Recently, Icon released a video to tout its spin resistant airframe (SRA). I reported work toward this earlier and it’s been some time coming. Why the wait? From my first-hand experience with Cirrus Design and the development of the SR20, I have a bit of inside knowledge on this subject.
Cirrus also tried to grab the golden ring of SRA, as did it then-close competitor Columbia Aircraft (the two companies won their Part 23 Type Certificates within days of one another). Neither succeeded. Cirrus turned to an airframe parachute under what’s called Equivalent Level of Safety. Columbia chose a rudder spring mechanism to lessen the likelihood for loss of control. The parachute proved to be a marketing bonanza for Cirrus.
Many feel SRA is vitally important if we are to grow aviation by making aircraft that are truly easier (and therefore safer) to fly. If you could create a design that would allow an overwhelmed student pilot to end up safely on the ground even when he or she keeps the stick buried in their gut, you’d truly have something. Cirrus deployed the parachute concept, and indeed, many lives have been spared.

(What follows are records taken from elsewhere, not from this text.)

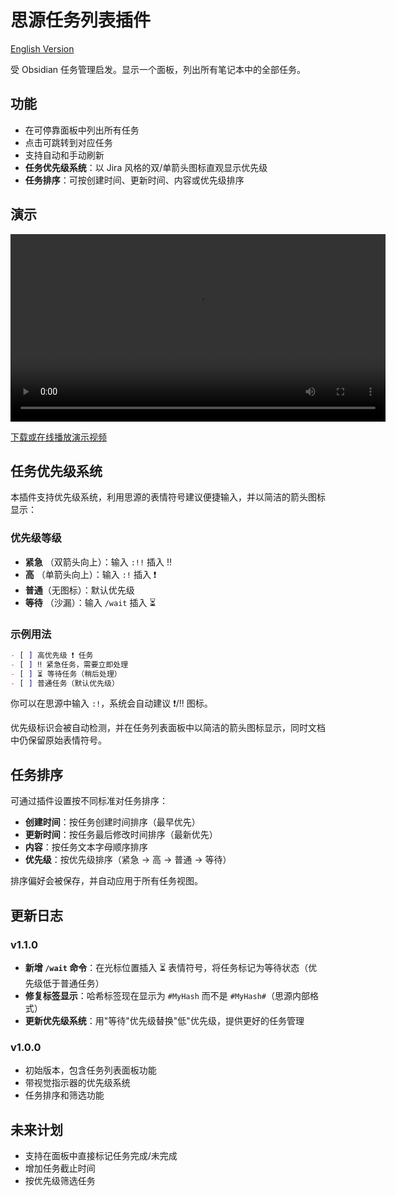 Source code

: # 思源任务列表插件

[English Version](./README.md)

受 Obsidian 任务管理启发。显示一个面板，列出所有笔记本中的全部任务。

## 功能

- 在可停靠面板中列出所有任务
- 点击可跳转到对应任务
- 支持自动和手动刷新
- **任务优先级系统**：以 Jira 风格的双/单箭头图标直观显示优先级
- **任务排序**：可按创建时间、更新时间、内容或优先级排序

## 演示

<video src="asset/demo.mp4" controls width="600"></video>

[下载或在线播放演示视频](asset/demo.mp4)

## 任务优先级系统

本插件支持优先级系统，利用思源的表情符号建议便捷输入，并以简洁的箭头图标显示：

### 优先级等级

- **紧急** （双箭头向上）：输入 `:!!` 插入 ‼️
- **高** （单箭头向上）：输入 `:!` 插入 ❗
- **普通**（无图标）：默认优先级
- **等待** （沙漏）：输入 `/wait` 插入 ⏳

### 示例用法

```markdown
- [ ] 高优先级 ❗ 任务
- [ ] ‼️ 紧急任务，需要立即处理
- [ ] ⏳ 等待任务（稍后处理）
- [ ] 普通任务（默认优先级）
```

你可以在思源中输入 `:!`，系统会自动建议 ❗/‼️ 图标。

优先级标识会被自动检测，并在任务列表面板中以简洁的箭头图标显示，同时文档中仍保留原始表情符号。

## 任务排序

可通过插件设置按不同标准对任务排序：

- **创建时间**：按任务创建时间排序（最早优先）
- **更新时间**：按任务最后修改时间排序（最新优先）
- **内容**：按任务文本字母顺序排序
- **优先级**：按优先级排序（紧急 → 高 → 普通 → 等待）

排序偏好会被保存，并自动应用于所有任务视图。

## 更新日志

### v1.1.0

- **新增 `/wait` 命令**：在光标位置插入 ⏳ 表情符号，将任务标记为等待状态（优先级低于普通任务）
- **修复标签显示**：哈希标签现在显示为 `#MyHash` 而不是 `#MyHash#`（思源内部格式）
- **更新优先级系统**：用"等待"优先级替换"低"优先级，提供更好的任务管理

### v1.0.0

- 初始版本，包含任务列表面板功能
- 带视觉指示器的优先级系统
- 任务排序和筛选功能

## 未来计划

- 支持在面板中直接标记任务完成/未完成
- 增加任务截止时间
- 按优先级筛选任务
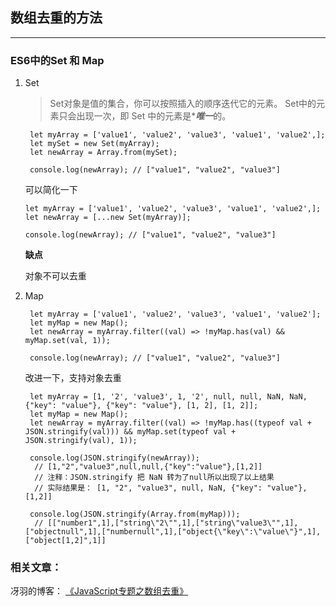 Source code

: ## 数组去重的方法
---
### ES6中的Set 和 Map 

1. Set
   > Set对象是值的集合，你可以按照插入的顺序迭代它的元素。 Set中的元素只会出现一次，即 Set 中的元素是****唯一***的。

   ```
    let myArray = ['value1', 'value2', 'value3', 'value1', 'value2',];
    let mySet = new Set(myArray);
    let newArray = Array.from(mySet);

    console.log(newArray); // ["value1", "value2", "value3"]
   ```
    可以简化一下

    ```
    let myArray = ['value1', 'value2', 'value3', 'value1', 'value2',];
    let newArray = [...new Set(myArray)];

    console.log(newArray); // ["value1", "value2", "value3"]
    ```
    **缺点**
    
    对象不可以去重
2. Map
   ```
    let myArray = ['value1', 'value2', 'value3', 'value1', 'value2'];
    let myMap = new Map();
    let newArray = myArray.filter((val) => !myMap.has(val) && myMap.set(val, 1));

    console.log(newArray); // ["value1", "value2", "value3"]
   ```
   改进一下，支持对象去重
   ```
    let myArray = [1, '2', 'value3', 1, '2', null, null, NaN, NaN, {"key": "value"}, {"key": "value"}, [1, 2], [1, 2]];
    let myMap = new Map();
    let newArray = myArray.filter((val) => !myMap.has((typeof val + JSON.stringify(val))) && myMap.set(typeof val + JSON.stringify(val), 1));

    console.log(JSON.stringify(newArray));
     // [1,"2","value3",null,null,{"key":"value"},[1,2]]
     // 注释：JSON.stringify 把 NaN 转为了null所以出现了以上结果
     // 实际结果是： [1, "2", "value3", null, NaN, {"key": "value"}, [1,2]]

    console.log(JSON.stringify(Array.from(myMap)));
     // [["number1",1],["string\"2\"",1],["string\"value3\"",1],["objectnull",1],["numbernull",1],["object{\"key\":\"value\"}",1],["object[1,2]",1]]
   ```

### 相关文章：
冴羽的博客： [《JavaScript专题之数组去重》](https://github.com/mqyqingfeng/Blog/issues/27) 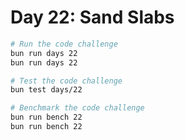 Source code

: # Day 22: Sand Slabs

```bash
# Run the code challenge
bun run days 22
bun run days 22

# Test the code challenge
bun test days/22

# Benchmark the code challenge
bun run bench 22
bun run bench 22
```
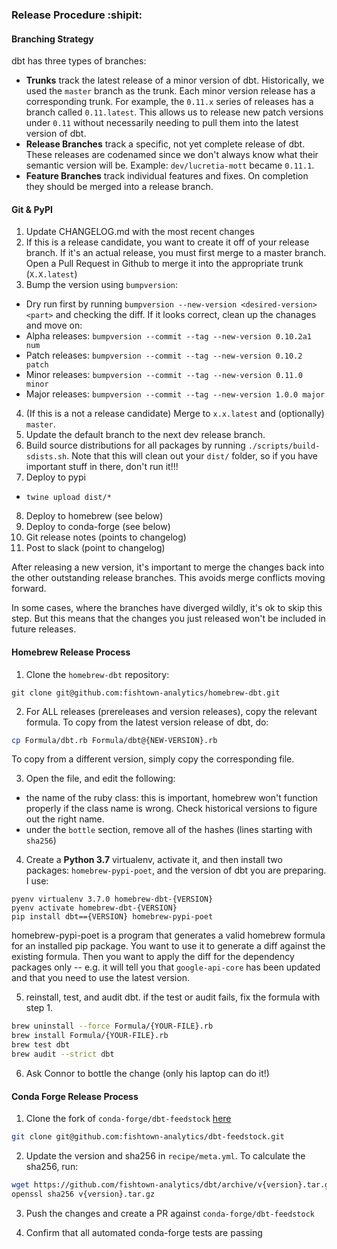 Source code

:### Release Procedure :shipit:

#### Branching Strategy

dbt has three types of branches:

- **Trunks** track the latest release of a minor version of dbt. Historically, we used the `master` branch as the trunk. Each minor version release has a corresponding trunk. For example, the `0.11.x` series of releases has a branch called `0.11.latest`. This allows us to release new patch versions under `0.11` without necessarily needing to pull them into the latest version of dbt.
- **Release Branches** track a specific, not yet complete release of dbt. These releases are codenamed since we don't always know what their semantic version will be. Example: `dev/lucretia-mott` became `0.11.1`.
- **Feature Branches** track individual features and fixes. On completion they should be merged into a release branch.

#### Git & PyPI

1. Update CHANGELOG.md with the most recent changes
2. If this is a release candidate, you want to create it off of your release branch. If it's an actual release, you must first merge to a master branch. Open a Pull Request in Github to merge it into the appropriate trunk (`X.X.latest`)
3. Bump the version using `bumpversion`:
  - Dry run first by running `bumpversion --new-version <desired-version> <part>` and checking the diff. If it looks correct, clean up the chanages and move on:
  - Alpha releases: `bumpversion --commit --tag --new-version 0.10.2a1 num`
  - Patch releases: `bumpversion --commit --tag --new-version 0.10.2 patch`
  - Minor releases: `bumpversion --commit --tag --new-version 0.11.0 minor`
  - Major releases: `bumpversion --commit --tag --new-version 1.0.0 major`
4. (If this is a not a release candidate) Merge to `x.x.latest` and (optionally) `master`.
5. Update the default branch to the next dev release branch.
6. Build source distributions for all packages by running `./scripts/build-sdists.sh`. Note that this will clean out your `dist/` folder, so if you have important stuff in there, don't run it!!!
7. Deploy to pypi
  - `twine upload dist/*`
8. Deploy to homebrew (see below)
9. Deploy to conda-forge (see below)
10. Git release notes (points to changelog)
11. Post to slack (point to changelog)

After releasing a new version, it's important to merge the changes back into the other outstanding release branches. This avoids merge conflicts moving forward.

In some cases, where the branches have diverged wildly, it's ok to skip this step. But this means that the changes you just released won't be included in future releases.

#### Homebrew Release Process

1. Clone the `homebrew-dbt` repository:

```
git clone git@github.com:fishtown-analytics/homebrew-dbt.git
```

2. For ALL releases (prereleases and version releases), copy the relevant formula. To copy from the latest version release of dbt, do:

```bash
cp Formula/dbt.rb Formula/dbt@{NEW-VERSION}.rb
```

To copy from a different version, simply copy the corresponding file.

3. Open the file, and edit the following:
- the name of the ruby class: this is important, homebrew won't function properly if the class name is wrong. Check historical versions to figure out the right name.
- under the `bottle` section, remove all of the hashes (lines starting with `sha256`)

4. Create a **Python 3.7** virtualenv, activate it, and then install two packages: `homebrew-pypi-poet`, and the version of dbt you are preparing. I use:

```
pyenv virtualenv 3.7.0 homebrew-dbt-{VERSION}
pyenv activate homebrew-dbt-{VERSION}
pip install dbt=={VERSION} homebrew-pypi-poet
```

homebrew-pypi-poet is a program that generates a valid homebrew formula for an installed pip package. You want to use it to generate a diff against the existing formula. Then you want to apply the diff for the dependency packages only -- e.g. it will tell you that `google-api-core` has been updated and that you need to use the latest version.

5. reinstall, test, and audit dbt. if the test or audit fails, fix the formula with step 1.

```bash
brew uninstall --force Formula/{YOUR-FILE}.rb
brew install Formula/{YOUR-FILE}.rb
brew test dbt
brew audit --strict dbt
```

6. Ask Connor to bottle the change (only his laptop can do it!)

#### Conda Forge Release Process

1. Clone the fork of `conda-forge/dbt-feedstock` [here](https://github.com/fishtown-analytics/dbt-feedstock)
```bash
git clone git@github.com:fishtown-analytics/dbt-feedstock.git

```
2. Update the version and sha256 in `recipe/meta.yml`. To calculate the sha256, run:

```bash
wget https://github.com/fishtown-analytics/dbt/archive/v{version}.tar.gz
openssl sha256 v{version}.tar.gz
```

3. Push the changes and create a PR against `conda-forge/dbt-feedstock`

4. Confirm that all automated conda-forge tests are passing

Now, Icon officials proudly note they achieved the extremely rare feat of designing a mainstream, conventionally-shaped aircraft (meaning no canard or other unorthodox solution*) that is genuinely spin resistant — not merely spin recoverable.
You’ll have to watch the company’s video, maybe a few times, to grasp what I learned in several hours of conversation with Kirk. This is quite something! An Icon can be flown slowly to stall, with the stick remaining full aft and still have roll control, plus the A5 will descend, in essentially straight flight, all the way to the ground or water at about 1,000 fpm. This descent rate, combined with a safety cell and other devices, could allow the occupants to walk away despite their effective loss of control (in that the pilot did not allow the aircraft to resume normal-airspeed flight).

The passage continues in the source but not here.